[Directions for this task]
Search the listing for the string "world". Copy every line that has it.

++++ Available data ++++

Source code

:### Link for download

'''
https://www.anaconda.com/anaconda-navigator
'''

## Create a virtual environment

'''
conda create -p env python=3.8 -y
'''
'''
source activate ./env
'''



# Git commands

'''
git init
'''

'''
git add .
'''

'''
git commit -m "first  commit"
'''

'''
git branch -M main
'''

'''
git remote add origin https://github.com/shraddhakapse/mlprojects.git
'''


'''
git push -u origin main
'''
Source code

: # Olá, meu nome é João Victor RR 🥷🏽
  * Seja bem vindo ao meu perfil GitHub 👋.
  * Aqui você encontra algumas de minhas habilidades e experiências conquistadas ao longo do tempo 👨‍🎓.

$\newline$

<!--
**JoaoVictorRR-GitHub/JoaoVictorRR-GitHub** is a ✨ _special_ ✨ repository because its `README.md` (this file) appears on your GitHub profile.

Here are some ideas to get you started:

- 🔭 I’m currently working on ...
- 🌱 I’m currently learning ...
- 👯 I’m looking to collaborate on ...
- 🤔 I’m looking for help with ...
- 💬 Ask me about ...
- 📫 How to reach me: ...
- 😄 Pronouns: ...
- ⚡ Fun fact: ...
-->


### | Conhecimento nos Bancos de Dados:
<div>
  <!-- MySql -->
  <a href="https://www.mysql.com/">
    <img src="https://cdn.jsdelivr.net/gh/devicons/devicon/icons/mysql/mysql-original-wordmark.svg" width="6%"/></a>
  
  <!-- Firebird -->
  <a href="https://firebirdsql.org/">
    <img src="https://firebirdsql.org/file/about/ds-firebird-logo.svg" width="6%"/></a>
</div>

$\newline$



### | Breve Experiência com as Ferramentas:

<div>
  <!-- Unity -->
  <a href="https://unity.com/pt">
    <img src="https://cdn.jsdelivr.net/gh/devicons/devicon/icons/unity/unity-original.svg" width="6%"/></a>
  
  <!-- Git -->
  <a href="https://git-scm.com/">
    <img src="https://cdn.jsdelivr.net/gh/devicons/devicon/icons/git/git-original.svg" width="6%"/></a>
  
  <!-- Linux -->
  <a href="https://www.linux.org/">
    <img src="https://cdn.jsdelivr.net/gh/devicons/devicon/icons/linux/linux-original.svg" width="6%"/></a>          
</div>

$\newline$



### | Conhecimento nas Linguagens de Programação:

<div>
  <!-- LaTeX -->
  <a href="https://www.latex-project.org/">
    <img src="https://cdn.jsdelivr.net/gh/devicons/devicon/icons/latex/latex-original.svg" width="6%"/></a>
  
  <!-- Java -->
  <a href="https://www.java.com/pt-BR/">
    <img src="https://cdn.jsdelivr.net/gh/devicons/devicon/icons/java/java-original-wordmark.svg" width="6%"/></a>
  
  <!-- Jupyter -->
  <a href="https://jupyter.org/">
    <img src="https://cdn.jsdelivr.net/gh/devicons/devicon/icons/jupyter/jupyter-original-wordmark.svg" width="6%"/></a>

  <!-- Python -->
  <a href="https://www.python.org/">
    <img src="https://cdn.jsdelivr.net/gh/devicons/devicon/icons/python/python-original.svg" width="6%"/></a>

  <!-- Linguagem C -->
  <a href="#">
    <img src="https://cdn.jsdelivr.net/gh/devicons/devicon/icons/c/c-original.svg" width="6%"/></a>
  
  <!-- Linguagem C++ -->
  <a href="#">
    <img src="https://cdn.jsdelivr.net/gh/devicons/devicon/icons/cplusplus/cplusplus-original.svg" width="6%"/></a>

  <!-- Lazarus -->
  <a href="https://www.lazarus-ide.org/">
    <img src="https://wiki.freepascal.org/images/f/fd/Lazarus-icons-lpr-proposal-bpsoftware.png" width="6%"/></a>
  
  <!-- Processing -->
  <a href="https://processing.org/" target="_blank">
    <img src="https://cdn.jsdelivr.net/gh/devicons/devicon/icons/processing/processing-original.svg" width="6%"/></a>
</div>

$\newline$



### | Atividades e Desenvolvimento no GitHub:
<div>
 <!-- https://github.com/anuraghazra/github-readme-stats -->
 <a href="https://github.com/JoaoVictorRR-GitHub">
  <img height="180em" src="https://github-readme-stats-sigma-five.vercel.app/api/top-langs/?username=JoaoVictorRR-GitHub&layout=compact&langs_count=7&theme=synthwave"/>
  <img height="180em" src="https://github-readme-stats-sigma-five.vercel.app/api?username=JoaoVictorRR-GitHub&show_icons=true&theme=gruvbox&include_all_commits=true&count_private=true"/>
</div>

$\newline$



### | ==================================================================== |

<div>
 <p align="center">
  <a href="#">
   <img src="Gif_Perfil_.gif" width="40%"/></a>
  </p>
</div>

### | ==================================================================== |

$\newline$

++++
++++ Available data ++++

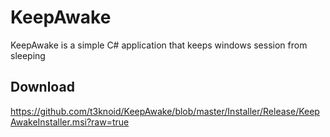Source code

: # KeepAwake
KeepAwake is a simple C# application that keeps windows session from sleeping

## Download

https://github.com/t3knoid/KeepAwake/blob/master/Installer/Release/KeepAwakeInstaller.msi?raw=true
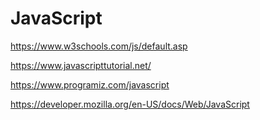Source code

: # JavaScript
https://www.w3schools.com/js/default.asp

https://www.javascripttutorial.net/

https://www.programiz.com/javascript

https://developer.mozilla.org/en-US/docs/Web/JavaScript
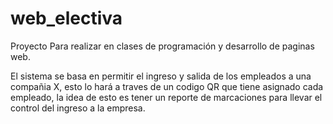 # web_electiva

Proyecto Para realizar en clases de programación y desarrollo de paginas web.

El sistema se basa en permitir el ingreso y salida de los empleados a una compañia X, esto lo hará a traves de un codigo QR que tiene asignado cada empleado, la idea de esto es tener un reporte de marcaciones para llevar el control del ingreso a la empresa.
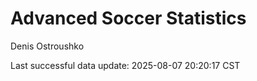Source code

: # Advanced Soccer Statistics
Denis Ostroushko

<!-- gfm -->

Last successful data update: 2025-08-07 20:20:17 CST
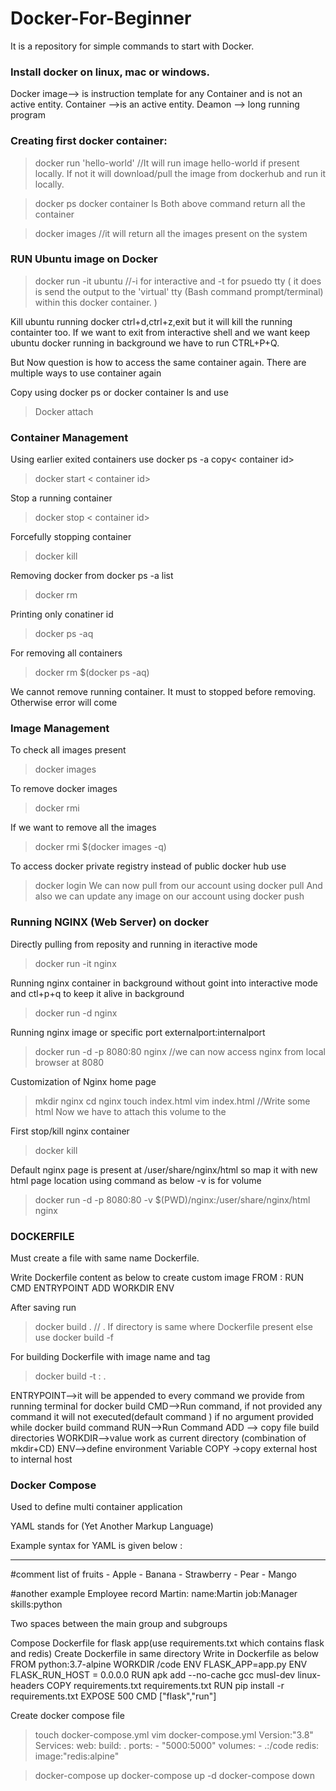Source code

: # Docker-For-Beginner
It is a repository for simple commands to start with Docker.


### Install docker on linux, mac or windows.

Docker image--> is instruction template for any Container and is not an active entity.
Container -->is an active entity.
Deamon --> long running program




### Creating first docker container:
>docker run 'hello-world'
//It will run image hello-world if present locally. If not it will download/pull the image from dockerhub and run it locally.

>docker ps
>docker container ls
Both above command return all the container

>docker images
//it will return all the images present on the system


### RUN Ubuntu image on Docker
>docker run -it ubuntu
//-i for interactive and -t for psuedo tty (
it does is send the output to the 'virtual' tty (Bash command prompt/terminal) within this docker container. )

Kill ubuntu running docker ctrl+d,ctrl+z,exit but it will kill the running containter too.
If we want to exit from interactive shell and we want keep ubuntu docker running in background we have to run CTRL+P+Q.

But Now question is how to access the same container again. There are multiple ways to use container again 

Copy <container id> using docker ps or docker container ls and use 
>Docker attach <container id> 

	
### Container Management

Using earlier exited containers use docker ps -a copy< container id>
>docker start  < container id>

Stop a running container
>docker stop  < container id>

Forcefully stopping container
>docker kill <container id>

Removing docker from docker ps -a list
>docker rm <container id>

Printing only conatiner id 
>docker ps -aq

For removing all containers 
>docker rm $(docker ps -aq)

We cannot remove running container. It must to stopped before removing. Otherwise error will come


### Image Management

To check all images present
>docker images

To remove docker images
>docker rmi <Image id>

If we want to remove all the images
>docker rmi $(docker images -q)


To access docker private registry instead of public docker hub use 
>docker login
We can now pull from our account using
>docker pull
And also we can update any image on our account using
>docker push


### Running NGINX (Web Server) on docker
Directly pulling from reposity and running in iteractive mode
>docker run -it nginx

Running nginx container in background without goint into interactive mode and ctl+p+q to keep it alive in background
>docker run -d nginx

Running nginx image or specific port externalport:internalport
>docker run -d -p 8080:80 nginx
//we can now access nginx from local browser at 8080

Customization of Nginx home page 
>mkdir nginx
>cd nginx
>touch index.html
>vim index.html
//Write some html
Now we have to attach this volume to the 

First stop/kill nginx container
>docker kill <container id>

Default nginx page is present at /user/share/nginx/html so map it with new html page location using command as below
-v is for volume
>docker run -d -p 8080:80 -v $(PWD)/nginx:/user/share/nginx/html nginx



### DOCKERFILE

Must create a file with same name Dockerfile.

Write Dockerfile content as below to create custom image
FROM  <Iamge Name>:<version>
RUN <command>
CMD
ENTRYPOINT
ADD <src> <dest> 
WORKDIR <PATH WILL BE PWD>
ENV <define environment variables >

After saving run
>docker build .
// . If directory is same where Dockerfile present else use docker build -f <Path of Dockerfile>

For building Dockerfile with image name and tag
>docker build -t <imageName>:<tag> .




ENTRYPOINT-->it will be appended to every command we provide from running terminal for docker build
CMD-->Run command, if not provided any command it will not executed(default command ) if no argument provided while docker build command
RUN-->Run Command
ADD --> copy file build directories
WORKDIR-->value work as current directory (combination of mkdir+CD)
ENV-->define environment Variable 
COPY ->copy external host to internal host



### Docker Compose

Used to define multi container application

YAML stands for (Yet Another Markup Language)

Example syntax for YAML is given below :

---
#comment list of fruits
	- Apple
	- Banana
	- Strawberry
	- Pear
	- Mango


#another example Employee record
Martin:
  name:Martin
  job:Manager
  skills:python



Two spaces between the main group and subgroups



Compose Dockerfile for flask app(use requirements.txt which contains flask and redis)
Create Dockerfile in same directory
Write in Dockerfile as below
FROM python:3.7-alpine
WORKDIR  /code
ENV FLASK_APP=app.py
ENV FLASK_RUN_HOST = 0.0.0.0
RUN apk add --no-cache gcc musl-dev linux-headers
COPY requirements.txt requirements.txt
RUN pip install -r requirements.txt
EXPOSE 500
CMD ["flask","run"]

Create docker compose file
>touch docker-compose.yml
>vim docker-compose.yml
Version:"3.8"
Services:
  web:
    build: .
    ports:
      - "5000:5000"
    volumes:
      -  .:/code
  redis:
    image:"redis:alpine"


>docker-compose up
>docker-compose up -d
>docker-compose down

++++

[Solution for this problem]
>docker run 'hello-world'
//It will run image hello-world if present locally. If not it will download/pull the image from dockerhub and run it locally.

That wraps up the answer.